▶ _Collected data entries_
= = = =

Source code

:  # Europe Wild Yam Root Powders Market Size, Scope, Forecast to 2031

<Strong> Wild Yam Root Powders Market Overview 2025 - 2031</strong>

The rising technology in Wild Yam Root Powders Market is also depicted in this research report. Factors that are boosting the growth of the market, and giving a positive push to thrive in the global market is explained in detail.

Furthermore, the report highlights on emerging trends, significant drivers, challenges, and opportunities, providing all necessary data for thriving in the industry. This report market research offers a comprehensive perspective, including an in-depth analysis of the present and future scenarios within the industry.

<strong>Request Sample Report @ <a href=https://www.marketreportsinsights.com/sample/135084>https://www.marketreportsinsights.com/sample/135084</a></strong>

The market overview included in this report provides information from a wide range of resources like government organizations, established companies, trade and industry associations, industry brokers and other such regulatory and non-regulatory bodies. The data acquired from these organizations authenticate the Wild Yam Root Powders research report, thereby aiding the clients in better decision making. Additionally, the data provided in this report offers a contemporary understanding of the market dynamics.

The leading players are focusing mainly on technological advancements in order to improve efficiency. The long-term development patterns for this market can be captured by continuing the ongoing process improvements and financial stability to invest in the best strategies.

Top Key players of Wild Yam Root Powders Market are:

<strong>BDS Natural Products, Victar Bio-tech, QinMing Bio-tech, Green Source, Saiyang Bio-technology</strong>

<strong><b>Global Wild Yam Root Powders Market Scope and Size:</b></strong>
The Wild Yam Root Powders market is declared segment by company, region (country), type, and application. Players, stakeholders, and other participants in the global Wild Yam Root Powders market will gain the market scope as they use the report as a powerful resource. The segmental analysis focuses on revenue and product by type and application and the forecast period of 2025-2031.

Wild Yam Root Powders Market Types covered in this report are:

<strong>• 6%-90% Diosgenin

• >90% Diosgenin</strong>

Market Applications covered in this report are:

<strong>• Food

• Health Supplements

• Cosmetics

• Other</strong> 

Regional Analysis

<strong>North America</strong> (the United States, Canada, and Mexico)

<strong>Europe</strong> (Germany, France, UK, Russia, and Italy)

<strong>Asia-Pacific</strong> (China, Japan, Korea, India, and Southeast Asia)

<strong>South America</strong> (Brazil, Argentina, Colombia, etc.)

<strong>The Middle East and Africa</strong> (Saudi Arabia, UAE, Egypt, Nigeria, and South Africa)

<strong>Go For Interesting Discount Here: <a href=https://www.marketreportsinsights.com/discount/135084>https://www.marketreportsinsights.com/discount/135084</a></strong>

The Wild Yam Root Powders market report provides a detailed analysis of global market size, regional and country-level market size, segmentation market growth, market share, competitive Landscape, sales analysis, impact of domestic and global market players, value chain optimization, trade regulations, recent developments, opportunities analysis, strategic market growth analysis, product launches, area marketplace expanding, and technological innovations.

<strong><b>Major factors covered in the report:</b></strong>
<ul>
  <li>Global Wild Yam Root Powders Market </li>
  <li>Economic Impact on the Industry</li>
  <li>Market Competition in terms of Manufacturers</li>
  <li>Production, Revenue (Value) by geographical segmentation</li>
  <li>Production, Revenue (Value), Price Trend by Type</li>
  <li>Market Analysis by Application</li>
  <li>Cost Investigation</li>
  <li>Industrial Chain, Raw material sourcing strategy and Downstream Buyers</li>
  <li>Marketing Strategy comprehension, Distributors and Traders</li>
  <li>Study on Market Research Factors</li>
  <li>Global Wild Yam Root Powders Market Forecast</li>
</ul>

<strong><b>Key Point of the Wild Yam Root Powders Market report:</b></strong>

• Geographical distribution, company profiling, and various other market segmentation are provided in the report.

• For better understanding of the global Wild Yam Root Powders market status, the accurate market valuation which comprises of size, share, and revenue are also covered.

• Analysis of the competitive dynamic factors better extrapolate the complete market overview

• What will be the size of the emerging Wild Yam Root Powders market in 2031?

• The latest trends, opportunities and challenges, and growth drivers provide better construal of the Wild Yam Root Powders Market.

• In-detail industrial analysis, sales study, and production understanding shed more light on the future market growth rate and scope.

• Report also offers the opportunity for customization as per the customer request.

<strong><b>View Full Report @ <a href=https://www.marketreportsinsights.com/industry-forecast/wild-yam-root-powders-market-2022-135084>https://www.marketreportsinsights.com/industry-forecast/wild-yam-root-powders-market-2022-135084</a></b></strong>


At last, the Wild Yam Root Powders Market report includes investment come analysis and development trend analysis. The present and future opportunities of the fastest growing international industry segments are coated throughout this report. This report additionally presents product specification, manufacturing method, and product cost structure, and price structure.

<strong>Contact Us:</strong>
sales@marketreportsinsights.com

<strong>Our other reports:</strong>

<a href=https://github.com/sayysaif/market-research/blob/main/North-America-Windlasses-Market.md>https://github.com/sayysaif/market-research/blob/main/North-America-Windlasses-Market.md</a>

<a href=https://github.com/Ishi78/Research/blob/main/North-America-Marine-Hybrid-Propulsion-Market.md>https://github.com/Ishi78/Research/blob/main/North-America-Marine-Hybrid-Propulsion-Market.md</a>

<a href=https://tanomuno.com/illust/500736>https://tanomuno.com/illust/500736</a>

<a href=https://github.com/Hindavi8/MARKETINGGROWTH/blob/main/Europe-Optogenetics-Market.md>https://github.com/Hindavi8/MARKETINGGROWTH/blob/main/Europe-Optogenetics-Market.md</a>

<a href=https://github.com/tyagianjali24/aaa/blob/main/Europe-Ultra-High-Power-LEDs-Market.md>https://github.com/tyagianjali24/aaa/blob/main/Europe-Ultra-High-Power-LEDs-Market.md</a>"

= = = =

▶ _What is needed_
Quote exactly the stretch of lines above that starts at the first one and ends at the line with "<strong>Request Sample Report", and nothing beyond it.

▶ _Result of the task_
Source code

:  # Europe Wild Yam Root Powders Market Size, Scope, Forecast to 2031

<Strong> Wild Yam Root Powders Market Overview 2025 - 2031</strong>

The rising technology in Wild Yam Root Powders Market is also depicted in this research report. Factors that are boosting the growth of the market, and giving a positive push to thrive in the global market is explained in detail.

Furthermore, the report highlights on emerging trends, significant drivers, challenges, and opportunities, providing all necessary data for thriving in the industry. This report market research offers a comprehensive perspective, including an in-depth analysis of the present and future scenarios within the industry.

<strong>Request Sample Report @ <a href=https://www.marketreportsinsights.com/sample/135084>https://www.marketreportsinsights.com/sample/135084</a></strong>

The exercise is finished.